While Hp*1 and Hp*2 alleles have always been found in every population examined to date, there is a significant difference in their distribution in populations worldwide, as well as in the distribution of the Hp*1F and Hp*1S allele frequencies [146,147], which suggests that particular populations are susceptible to particular diseases [146]. Moreover, even though the Hp*1F allele is rarer than the Hp*1S allele, the higher frequencies of the Hp*1 allele in South America and Africa seems to be linked to a higher Hp*1F frequency in studies that make such data available [146,147].

Thus, to avoid spurious associations and especially loss of some important association, Hp*1 subtypes cannot be treated as a single block of Hp 1-1 phenotypes in association studies, particularly those involving South America, Africa or admixed populations. This has already been indicated in other studies carried out with Brazilian athletes, which verified differences in the biological responses among Hp*1 alleles, particularly those involving oxidative stress [154,155]. Therefore, studies evaluating a possible association between Hp subtypes and those leukemia associated with an increased incidence of Hp 1-1 (CML, ALL and AML) should be encouraged in several ethnicities, particularly in South America and Africa, where Hp*1F allele frequency is higher. These studies are particularly important after the findings of Mandal et al. [10], where, as previously mentioned, the survival rates of African-American men <50 years with CML was significantly lower compared to those of Caucasians in the pre-TKI era, while the same age group of African-American women had lower relative survival rates also compared to Caucasian women in the post- TKI era [10].

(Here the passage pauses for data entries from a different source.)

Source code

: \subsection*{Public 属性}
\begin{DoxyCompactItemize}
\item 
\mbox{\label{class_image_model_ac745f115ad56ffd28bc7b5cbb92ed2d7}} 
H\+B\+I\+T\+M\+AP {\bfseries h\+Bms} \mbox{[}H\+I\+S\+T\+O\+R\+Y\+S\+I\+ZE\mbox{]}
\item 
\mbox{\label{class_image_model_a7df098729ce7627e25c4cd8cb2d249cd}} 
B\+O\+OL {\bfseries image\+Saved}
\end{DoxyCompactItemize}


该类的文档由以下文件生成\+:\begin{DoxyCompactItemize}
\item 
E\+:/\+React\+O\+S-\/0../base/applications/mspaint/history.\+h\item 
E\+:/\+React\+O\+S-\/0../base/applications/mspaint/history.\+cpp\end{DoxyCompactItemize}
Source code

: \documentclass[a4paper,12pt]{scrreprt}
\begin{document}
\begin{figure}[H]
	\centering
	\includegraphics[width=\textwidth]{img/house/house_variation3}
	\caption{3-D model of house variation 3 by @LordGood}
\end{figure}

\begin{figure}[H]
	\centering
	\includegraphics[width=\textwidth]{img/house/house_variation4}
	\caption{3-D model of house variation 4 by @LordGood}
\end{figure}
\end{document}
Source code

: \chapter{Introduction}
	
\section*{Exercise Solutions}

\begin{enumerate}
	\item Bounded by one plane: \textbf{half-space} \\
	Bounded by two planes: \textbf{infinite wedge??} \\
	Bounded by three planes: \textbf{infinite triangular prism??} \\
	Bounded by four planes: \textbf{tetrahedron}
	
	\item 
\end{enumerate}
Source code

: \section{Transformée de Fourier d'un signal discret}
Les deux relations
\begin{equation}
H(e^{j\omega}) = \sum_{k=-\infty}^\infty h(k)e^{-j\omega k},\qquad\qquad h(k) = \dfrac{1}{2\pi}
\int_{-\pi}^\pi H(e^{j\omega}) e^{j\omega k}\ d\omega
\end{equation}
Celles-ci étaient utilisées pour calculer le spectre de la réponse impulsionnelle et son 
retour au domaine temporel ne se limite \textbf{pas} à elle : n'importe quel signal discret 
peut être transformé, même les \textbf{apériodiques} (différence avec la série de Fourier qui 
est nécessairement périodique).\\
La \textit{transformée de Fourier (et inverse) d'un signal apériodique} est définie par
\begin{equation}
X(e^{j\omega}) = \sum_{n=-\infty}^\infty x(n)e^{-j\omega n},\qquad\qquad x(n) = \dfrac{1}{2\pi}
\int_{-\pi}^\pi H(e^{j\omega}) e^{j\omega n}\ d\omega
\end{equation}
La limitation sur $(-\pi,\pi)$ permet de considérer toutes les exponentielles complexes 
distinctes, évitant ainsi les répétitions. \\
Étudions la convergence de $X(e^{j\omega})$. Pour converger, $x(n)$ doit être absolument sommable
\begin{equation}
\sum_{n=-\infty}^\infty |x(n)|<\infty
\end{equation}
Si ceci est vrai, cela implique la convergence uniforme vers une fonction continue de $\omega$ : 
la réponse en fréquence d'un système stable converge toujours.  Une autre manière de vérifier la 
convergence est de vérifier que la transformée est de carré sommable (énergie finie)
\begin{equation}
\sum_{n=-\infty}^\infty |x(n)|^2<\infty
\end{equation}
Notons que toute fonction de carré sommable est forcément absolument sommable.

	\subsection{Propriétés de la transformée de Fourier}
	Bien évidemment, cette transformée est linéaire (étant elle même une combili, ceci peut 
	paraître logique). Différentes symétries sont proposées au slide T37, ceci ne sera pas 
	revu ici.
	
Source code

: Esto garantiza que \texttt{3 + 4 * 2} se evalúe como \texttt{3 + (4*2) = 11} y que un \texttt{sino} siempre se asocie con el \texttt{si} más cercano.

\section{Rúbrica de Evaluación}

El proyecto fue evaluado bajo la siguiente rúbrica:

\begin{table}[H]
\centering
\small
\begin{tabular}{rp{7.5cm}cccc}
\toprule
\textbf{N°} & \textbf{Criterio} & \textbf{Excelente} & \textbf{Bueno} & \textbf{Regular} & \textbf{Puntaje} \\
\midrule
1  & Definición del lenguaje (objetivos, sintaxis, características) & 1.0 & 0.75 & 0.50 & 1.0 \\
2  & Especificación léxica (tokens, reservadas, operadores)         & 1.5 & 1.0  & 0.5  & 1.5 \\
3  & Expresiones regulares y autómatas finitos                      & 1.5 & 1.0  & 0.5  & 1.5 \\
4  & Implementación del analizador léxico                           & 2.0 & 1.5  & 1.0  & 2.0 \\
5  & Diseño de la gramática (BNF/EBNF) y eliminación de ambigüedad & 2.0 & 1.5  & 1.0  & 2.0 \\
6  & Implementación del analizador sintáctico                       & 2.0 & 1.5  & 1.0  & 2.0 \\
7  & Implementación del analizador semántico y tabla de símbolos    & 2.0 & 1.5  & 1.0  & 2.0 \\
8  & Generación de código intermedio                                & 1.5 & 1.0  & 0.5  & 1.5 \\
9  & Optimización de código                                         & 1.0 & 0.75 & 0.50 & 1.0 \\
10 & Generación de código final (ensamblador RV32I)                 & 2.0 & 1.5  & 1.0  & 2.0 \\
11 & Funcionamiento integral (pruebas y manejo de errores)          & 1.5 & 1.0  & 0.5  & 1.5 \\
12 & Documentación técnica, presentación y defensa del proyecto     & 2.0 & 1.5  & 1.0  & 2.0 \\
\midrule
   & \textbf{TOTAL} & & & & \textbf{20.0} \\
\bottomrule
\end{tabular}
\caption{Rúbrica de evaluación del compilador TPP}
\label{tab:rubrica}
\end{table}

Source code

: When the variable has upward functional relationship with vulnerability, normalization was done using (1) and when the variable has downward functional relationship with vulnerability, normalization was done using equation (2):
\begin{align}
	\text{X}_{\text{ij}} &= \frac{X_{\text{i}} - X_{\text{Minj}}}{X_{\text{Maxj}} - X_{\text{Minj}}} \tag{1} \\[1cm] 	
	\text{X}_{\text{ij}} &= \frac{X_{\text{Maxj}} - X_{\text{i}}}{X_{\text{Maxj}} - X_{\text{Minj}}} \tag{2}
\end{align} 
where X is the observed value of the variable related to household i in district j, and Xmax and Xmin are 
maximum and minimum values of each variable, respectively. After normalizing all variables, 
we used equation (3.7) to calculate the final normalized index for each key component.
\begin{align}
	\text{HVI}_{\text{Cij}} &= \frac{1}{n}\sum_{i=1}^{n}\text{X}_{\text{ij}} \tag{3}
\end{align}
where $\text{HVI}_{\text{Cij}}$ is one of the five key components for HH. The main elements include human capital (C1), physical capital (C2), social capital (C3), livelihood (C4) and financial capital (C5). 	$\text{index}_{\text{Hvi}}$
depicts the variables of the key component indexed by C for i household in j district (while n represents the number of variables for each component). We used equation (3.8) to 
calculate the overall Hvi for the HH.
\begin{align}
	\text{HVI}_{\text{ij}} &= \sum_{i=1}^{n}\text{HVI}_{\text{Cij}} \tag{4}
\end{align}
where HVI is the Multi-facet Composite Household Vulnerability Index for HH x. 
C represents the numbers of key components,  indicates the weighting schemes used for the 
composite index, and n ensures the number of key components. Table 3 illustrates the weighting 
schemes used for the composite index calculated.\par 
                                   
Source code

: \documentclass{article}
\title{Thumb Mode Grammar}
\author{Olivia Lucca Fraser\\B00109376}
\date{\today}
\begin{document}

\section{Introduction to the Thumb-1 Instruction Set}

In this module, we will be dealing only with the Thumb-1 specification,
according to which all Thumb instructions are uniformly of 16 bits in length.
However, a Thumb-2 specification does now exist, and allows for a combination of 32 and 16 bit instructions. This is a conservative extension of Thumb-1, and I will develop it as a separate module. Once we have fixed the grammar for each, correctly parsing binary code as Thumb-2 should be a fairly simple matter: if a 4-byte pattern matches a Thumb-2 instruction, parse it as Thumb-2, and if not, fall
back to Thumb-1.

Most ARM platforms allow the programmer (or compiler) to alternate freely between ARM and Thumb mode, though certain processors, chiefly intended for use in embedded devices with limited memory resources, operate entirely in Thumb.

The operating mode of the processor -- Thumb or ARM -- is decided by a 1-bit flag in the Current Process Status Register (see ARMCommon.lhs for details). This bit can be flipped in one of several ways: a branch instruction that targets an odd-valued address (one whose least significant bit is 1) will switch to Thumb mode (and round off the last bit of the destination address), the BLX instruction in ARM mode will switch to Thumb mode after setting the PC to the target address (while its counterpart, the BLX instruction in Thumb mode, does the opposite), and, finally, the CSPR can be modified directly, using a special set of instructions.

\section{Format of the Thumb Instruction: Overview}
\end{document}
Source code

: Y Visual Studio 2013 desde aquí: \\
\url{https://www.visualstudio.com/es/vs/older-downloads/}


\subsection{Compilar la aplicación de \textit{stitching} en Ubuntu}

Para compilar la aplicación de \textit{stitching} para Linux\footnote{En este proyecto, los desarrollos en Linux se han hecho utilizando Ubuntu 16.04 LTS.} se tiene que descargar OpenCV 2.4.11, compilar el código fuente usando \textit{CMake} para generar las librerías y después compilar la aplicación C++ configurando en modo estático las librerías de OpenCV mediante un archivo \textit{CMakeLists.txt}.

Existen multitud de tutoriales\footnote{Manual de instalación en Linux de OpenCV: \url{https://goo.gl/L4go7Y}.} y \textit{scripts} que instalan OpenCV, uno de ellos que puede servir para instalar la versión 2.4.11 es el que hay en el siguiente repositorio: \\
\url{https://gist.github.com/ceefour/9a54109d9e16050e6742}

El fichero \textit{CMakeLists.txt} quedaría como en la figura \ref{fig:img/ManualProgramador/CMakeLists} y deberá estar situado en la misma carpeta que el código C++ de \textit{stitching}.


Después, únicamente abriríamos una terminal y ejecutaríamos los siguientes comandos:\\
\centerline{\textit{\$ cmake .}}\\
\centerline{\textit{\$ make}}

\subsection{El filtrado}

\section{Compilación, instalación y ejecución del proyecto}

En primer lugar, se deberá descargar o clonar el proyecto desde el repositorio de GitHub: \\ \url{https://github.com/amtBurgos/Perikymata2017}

Since little is known about individual susceptibility to CML, and the mechanisms behind disease progression are not fully understood, the MTHFR, GSTM1, GSTT1 and Hp polymorphisms are good candidates for a possible genetic susceptibility to the induction of the Ph chromosome and the emergence of CML. However, since these polymorphisms vary among ethnic groups, and populations worldwide vary considerably in their predisposition to diseases and in the allele frequencies of pharmacogenetically important loci, studies in several ethnicities are required to better understand the biological significance of these polymorphisms in CML susceptibility, as well as in understanding the variability of the disease course and the patients’ response to medication. As it has been demonstrated that there are differences in the incidence and death rates of CML by gender and race/ ethnicity pre- and post-TKI, and various association studies focusing the addressed polymorphisms analyzed relatively small groups of patients and controls which resulted in very broad intervals of statistical confidence of relative risks, studies with large populations worldwide are required to remedy these methodological problems and to confirm the role of MTHFR, GSTM1, GSTT1 and Hp polymorphisms in CML.